Si va in classe a passo lento, concedendosi una sosta svagata in sala professori, una chiacchiera nel corridoio con le colleghe più care, passando prima a infilare il capo nello stanzino delle custodi che ricordano: alle 10 tutte qui per la nostra ultima colazione insieme.
Coi propri studenti si rilegge e si firma il programma, ci si dice qualcosa che non ci siamo mai detti, ci si guarda come non ci siamo mai guardati e come non ci si guarderà mai più: con l’occhio dell’ultimo giorno.
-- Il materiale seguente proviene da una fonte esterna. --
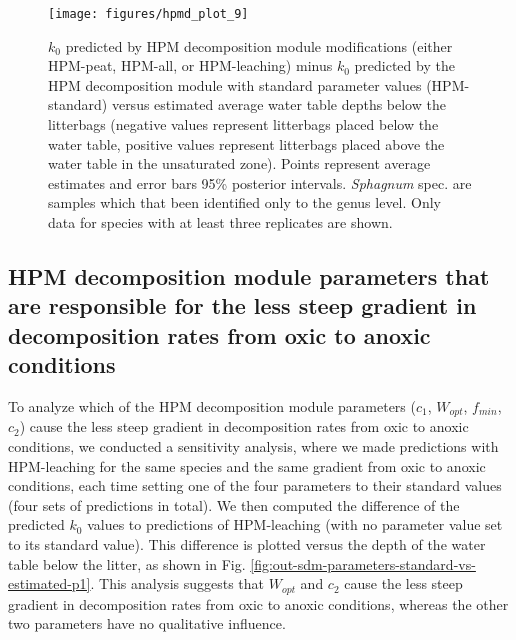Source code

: \documentclass[esd, manuscript]{copernicus}
\begin{document}
\begin{figure}[H]

{\centering \texttt{[image: figures/hpmd\_plot\_9]} 

}

\caption{\(k_0\) predicted by HPM decomposition module modifications (either HPM-peat, HPM-all, or HPM-leaching) minus \(k_0\) predicted by the HPM decomposition module with standard parameter values (HPM-standard) versus estimated average water table depths below the litterbags (negative values represent litterbags placed below the water table, positive values represent litterbags placed above the water table in the unsaturated zone). Points represent average estimates and error bars 95\% posterior intervals. \emph{Sphagnum} spec. are samples which that been identified only to the genus level. Only data for species with at least three replicates are shown.}\label{fig:out-p-hpmd-plot-9}
\end{figure}

\subsection{HPM decomposition module parameters that are responsible for the less steep gradient in decomposition rates from oxic to anoxic conditions}

To analyze which of the HPM decomposition module parameters (\(c_1\), \(W_{opt}\), \(f_{min}\), \(c_2\)) cause the less steep gradient in decomposition rates from oxic to anoxic conditions, we conducted a sensitivity analysis, where we made predictions with HPM-leaching for the same species and the same gradient from oxic to anoxic conditions, each time setting one of the four parameters to their standard values (four sets of predictions in total). We then computed the difference of the predicted \(k_0\) values to predictions of HPM-leaching (with no parameter value set to its standard value). This difference is plotted versus the depth of the water table below the litter, as shown in Fig. \ref{fig:out-sdm-parameters-standard-vs-estimated-p1}. This analysis suggests that \(W_{opt}\) and \(c_2\) cause the less steep gradient in decomposition rates from oxic to anoxic conditions, whereas the other two parameters have no qualitative influence.
\end{document}

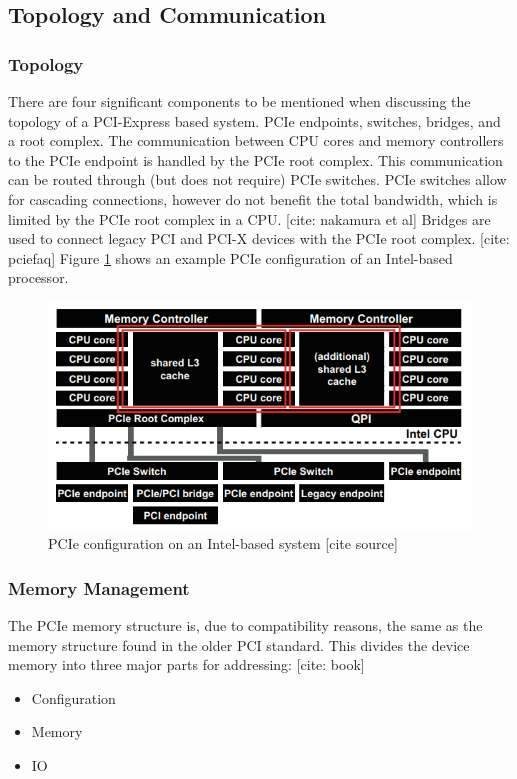\subsection{Topology and Communication}

\subsubsection{Topology}
There are four significant components to be mentioned when discussing the topology of a PCI-Express based system. PCIe endpoints, switches, bridges, and a root complex. 
The communication between CPU cores and memory controllers to the PCIe endpoint is handled by the PCIe root complex. This communication can be routed through (but does not require) PCIe switches. PCIe switches allow for cascading connections, however do not benefit the total bandwidth, which is limited by the PCIe root complex in a CPU. [cite: nakamura et al] 
Bridges are used to connect legacy PCI and PCI-X devices with the PCIe root complex. [cite: pciefaq]
Figure \ref{fig:topology} shows an example PCIe configuration of an Intel-based processor.

\begin{figure}
\includegraphics[width = \linewidth]{figures/PCIE-topology}
\caption{PCIe configuration on an Intel-based system [cite source]}
\label{fig:topology}
\end{figure}
\subsubsection{Memory Management}

The PCIe memory structure is, due to compatibility reasons, the same as the memory structure found in the older PCI standard. This divides the device memory into three major parts for addressing: [cite: book]
\begin{itemize}
\item Configuration
\item Memory
\item IO
\end{itemize}

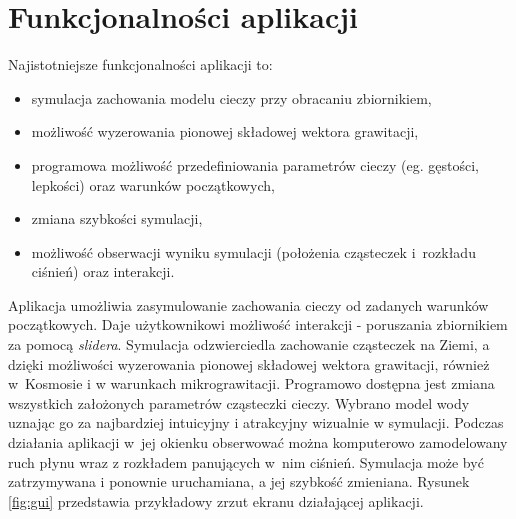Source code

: 
\section{Funkcjonalności aplikacji}
Najistotniejsze funkcjonalności aplikacji to:
\begin{itemize}
    \item symulacja zachowania modelu cieczy przy obracaniu zbiornikiem,
    \item możliwość wyzerowania pionowej składowej wektora grawitacji,
    \item programowa możliwość przedefiniowania parametrów cieczy (eg. gęstości, lepkości) oraz warunków początkowych,
    \item zmiana szybkości symulacji,
    \item możliwość obserwacji wyniku symulacji (położenia cząsteczek i~rozkładu ciśnień) oraz interakcji.
\end{itemize}

Aplikacja umożliwia zasymulowanie zachowania cieczy od zadanych warunków początkowych. Daje użytkownikowi możliwość interakcji - poruszania zbiornikiem za pomocą \textit{slidera}. Symulacja odzwierciedla zachowanie cząsteczek na Ziemi, a dzięki możliwości wyzerowania pionowej składowej wektora grawitacji, również w~Kosmosie i w warunkach mikrograwitacji. Programowo dostępna jest zmiana wszystkich założonych parametrów cząsteczki cieczy. Wybrano model wody uznając go za najbardziej intuicyjny i atrakcyjny wizualnie w symulacji. Podczas działania aplikacji w~jej okienku obserwować można komputerowo zamodelowany ruch płynu wraz z rozkładem panujących w~nim ciśnień. Symulacja może być zatrzymywana i ponownie uruchamiana, a jej szybkość zmieniana. Rysunek \ref{fig:gui} przedstawia przykładowy zrzut ekranu działającej aplikacji.

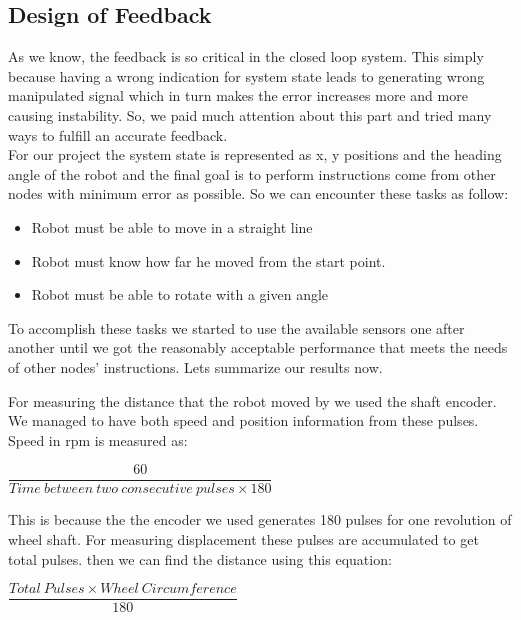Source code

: \documentclass[12pt]{article}
\begin{document}
	\subsection{Design of Feedback}
	As we know, the feedback is so critical in the closed loop system. This simply because having a wrong indication for system state leads to generating wrong manipulated signal which in turn makes the error increases more and more causing instability. So, we paid much attention about this part and tried many ways to fulfill an accurate feedback. \\
	For our project the system state is represented as x, y positions and the heading angle of the robot and the final goal is to perform instructions come from other nodes with minimum error as possible. So we can encounter these tasks as follow:
	\begin{itemize}
		\item Robot must be able to move in a straight line
		\item Robot must know how far he moved from the start point.
		\item Robot must be able to rotate with a given angle
	\end{itemize}

	\noindent To accomplish these tasks we started to use the available sensors one after another until we got the reasonably acceptable performance that meets the needs of other nodes' instructions. Lets summarize our results now.
	
	\noindent For measuring the distance that the robot moved by we used the shaft encoder. We managed to have both speed and position information from these pulses. Speed in rpm is measured as:
	\begin{center}
		$ \dfrac{60}{Time\ between\ two\ consecutive\ pulses \times 180} $
	\end{center}
	\noindent This is because the the encoder we used generates 180 pulses for one revolution of wheel shaft. For measuring displacement these pulses are accumulated to get total pulses. then we can find the distance using this equation:
	\begin{center}
		$ \dfrac{Total\ Pulses  \times Wheel\ Circumference}{180} $
	\end{center}
	


\newpage
\end{document}
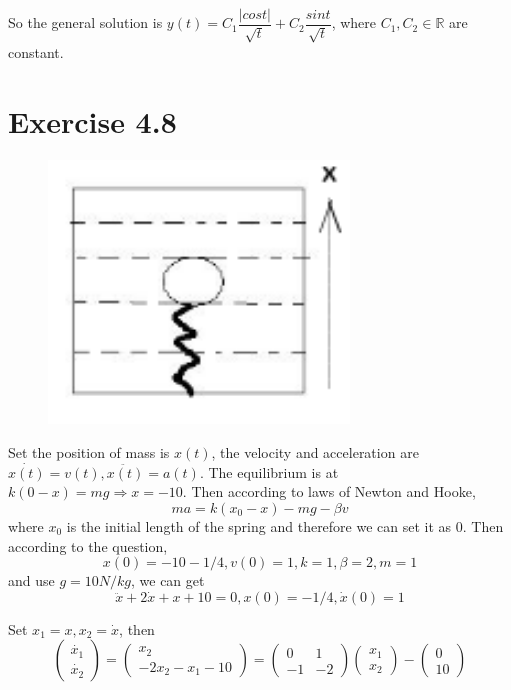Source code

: \documentclass[a4paper,12pt,titlepage]{article}
\begin{document}
So the general solution is $y(t)=C_1\dfrac{|cost|}{\sqrt{t}}+C_2\dfrac{sint}{\sqrt{t}} $, where $C_1,C_2\in\mathbb{R}$ are constant.

\section*{Exercise 4.8}
\begin{figure}[H]
    \centering
    \includegraphics[width=8cm]{8.png}
\end{figure}

Set the position of mass is $x(t)$, the velocity and acceleration are $\dot{x(t)}=v(t),\ddot{x(t)}=a(t)$. The equilibrium is at $k(0-x)=mg\Rightarrow x=-10$. Then according to laws of Newton and Hooke, 
$$ma=k(x_0-x)-mg-\beta v$$
where $x_0$ is the initial length of the spring and therefore we can set it as 0. Then according to the question, 
$$x(0)=-10-1/4,v(0)=1,k=1,\beta=2,m=1$$
and use $g=10N/kg$, we can get
$$\ddot{x}+2\dot{x}+x+10=0,x(0)=-1/4,\dot{x}(0)=1$$

Set $x_1=x,x_2=\dot{x}$, then
$$\begin{pmatrix}
\dot{x_1}\\
\dot{x_2}
\end{pmatrix}=\begin{pmatrix}
x_2\\
-2x_2-x_1-10
\end{pmatrix}=\begin{pmatrix}
0&1\\
-1&-2
\end{pmatrix}\begin{pmatrix}
x_1\\
x_2
\end{pmatrix}-\begin{pmatrix}
0\\
10
\end{pmatrix}
$$
\end{document}
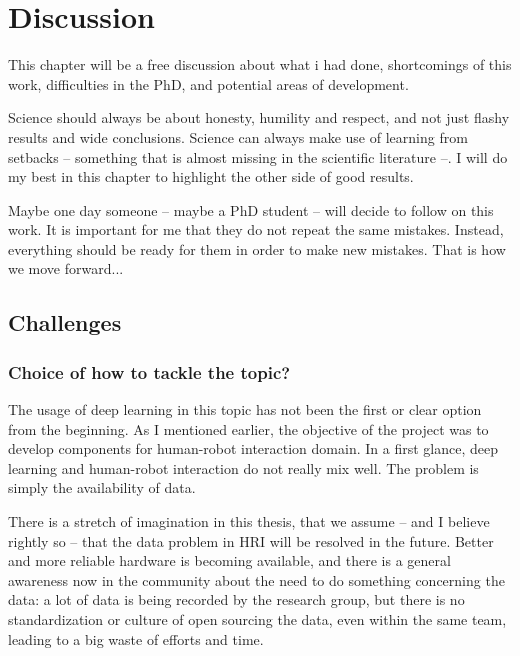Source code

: \chapter{Discussion} \label{ch:discussion}

This chapter will be a free discussion about what i had done, shortcomings of this work, difficulties in the PhD, and potential areas of development.

Science should always be about honesty, humility and respect, and not just flashy results and wide conclusions. Science can always make use of learning from setbacks -- something that is almost missing in the scientific literature --. I will do my best in this chapter to highlight the other side of good results.

Maybe one day someone -- maybe a PhD student -- will decide to follow on this work. It is important for me that they do not repeat the same mistakes. Instead, everything should be ready for them in order to make new mistakes. That is how we move forward...

\clearpage

\section{Challenges}

\subsection{Choice of how to tackle the topic?}
\par The usage of deep learning in this topic has not been the first or clear option from the beginning. As I mentioned earlier, the objective of the project was to develop components for human-robot interaction domain. In a first glance, deep learning and human-robot interaction do not really mix well. The problem is simply the availability of data.

\par There is a stretch of imagination in this thesis, that we assume -- and I believe rightly so -- that the data problem in HRI will be resolved in the future. Better and more reliable hardware is becoming available, and there is a general awareness now in the community about the need to do something concerning the data: a lot of data is being recorded by the research group, but there is no standardization or culture of open sourcing the data, even within the same team, leading to a big waste of efforts and time.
Si mangiano le peggiori schifezze chimiche e i migliori dolci casalinghi, si mescolano insieme patatine fritte torta di mele pop corn crepes mediorientali dixie arachidi pizza e focaccia, in un devastante mangiaebevi irrorato di cocacola fanta e (il più vomitevole) tè alla pesca.
In aula si boccheggia e così si esce in cortile. Ma in cortile non ci sono le prese per le casse e così si rientra in aula per cantare buon viaggio che sia un’andata o un ritorno (e per quanta strada ancora c’è da fare amerai il finale). In palestra c’è il torneo di pallavolo e così si va a fare il tifo. Ma in palestra per il caldo l’umidità il puzzo di ascelle e di piedi non si respira e così si va in giardino.
In giardino ci si tira la palla alla rinfusa, si ride di chi sbaglia e si vocia a chi non gioca, si fa il mucchio delle borse, ci si spoglia a rate, ci si sgranano i pantaloni ma pace.
I professori ligi spendono le ore alla cerca degli alunni itineranti per radunarli insieme come con il gregge il cane da pastore. I professori scervellati vanno dove gli pare e si fanno cercare dagli alunni.
Vincono nella classifica delle parole più pronunciate: vacanza, alé, insufficienze, oh no, gavettoni, vaffanculo.
Io non so se essere felice perché è l’ultimo giorno. O disperata perché potrebbe essere l’ultimo giorno in assoluto in questa scuola.